**Instructions for the task**
Below are lines of data; restate word for word those running from the line containing "At this point the game should run" to the line containing "- [3] Monitor", inclusive, and no others.

**Supplied data**
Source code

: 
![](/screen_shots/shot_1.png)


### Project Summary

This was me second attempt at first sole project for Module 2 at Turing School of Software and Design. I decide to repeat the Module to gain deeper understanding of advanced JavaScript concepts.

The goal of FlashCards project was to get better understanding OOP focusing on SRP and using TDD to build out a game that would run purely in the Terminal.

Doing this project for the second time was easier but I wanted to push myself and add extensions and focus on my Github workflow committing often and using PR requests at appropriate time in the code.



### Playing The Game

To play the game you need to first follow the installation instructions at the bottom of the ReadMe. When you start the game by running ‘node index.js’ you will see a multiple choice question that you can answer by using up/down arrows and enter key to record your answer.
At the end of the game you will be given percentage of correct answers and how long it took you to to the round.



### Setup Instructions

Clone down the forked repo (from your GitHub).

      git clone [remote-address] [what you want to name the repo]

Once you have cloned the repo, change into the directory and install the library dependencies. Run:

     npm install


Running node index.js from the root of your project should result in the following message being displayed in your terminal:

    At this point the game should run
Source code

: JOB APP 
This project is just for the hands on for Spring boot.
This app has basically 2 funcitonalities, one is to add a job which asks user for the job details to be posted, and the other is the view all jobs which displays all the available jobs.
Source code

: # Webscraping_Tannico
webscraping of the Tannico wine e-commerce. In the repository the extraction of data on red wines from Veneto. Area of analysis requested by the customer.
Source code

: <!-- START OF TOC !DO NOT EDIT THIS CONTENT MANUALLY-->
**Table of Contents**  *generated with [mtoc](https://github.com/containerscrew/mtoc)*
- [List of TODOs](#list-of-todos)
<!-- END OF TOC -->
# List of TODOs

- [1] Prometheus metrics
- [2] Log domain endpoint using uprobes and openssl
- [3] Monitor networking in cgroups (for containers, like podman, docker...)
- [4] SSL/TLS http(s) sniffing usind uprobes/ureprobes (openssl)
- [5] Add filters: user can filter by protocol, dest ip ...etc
--
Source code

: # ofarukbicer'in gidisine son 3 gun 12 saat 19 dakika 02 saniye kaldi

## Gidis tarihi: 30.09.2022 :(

**Expected answer**
    At this point the game should run
Source code

: JOB APP 
This project is just for the hands on for Spring boot.
This app has basically 2 funcitonalities, one is to add a job which asks user for the job details to be posted, and the other is the view all jobs which displays all the available jobs.
Source code

: # Webscraping_Tannico
webscraping of the Tannico wine e-commerce. In the repository the extraction of data on red wines from Veneto. Area of analysis requested by the customer.
Source code

: <!-- START OF TOC !DO NOT EDIT THIS CONTENT MANUALLY-->
**Table of Contents**  *generated with [mtoc](https://github.com/containerscrew/mtoc)*
- [List of TODOs](#list-of-todos)
<!-- END OF TOC -->
# List of TODOs

- [1] Prometheus metrics
- [2] Log domain endpoint using uprobes and openssl
- [3] Monitor networking in cgroups (for containers, like podman, docker...)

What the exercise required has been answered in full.